Records from a collection:

--- START ---

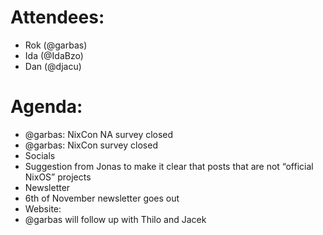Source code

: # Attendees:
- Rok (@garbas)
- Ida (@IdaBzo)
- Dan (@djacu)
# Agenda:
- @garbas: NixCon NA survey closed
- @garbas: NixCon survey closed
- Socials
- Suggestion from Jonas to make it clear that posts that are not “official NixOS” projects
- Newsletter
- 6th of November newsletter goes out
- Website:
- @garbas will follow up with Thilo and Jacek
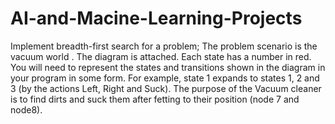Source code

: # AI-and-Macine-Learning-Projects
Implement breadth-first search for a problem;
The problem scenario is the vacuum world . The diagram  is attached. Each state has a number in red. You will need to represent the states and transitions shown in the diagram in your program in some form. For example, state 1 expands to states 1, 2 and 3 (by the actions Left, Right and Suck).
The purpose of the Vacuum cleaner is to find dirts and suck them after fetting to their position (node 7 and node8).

--- END ---
--- START ---

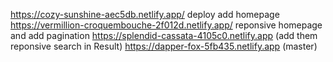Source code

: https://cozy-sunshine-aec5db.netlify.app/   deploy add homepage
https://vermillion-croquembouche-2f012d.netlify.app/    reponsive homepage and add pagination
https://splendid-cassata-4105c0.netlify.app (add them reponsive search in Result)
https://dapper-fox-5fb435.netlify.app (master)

--- END ---

Work task: In the records above, find each line with the string "search" and list it.

Response:
Implement breadth-first search for a problem;
https://splendid-cassata-4105c0.netlify.app (add them reponsive search in Result)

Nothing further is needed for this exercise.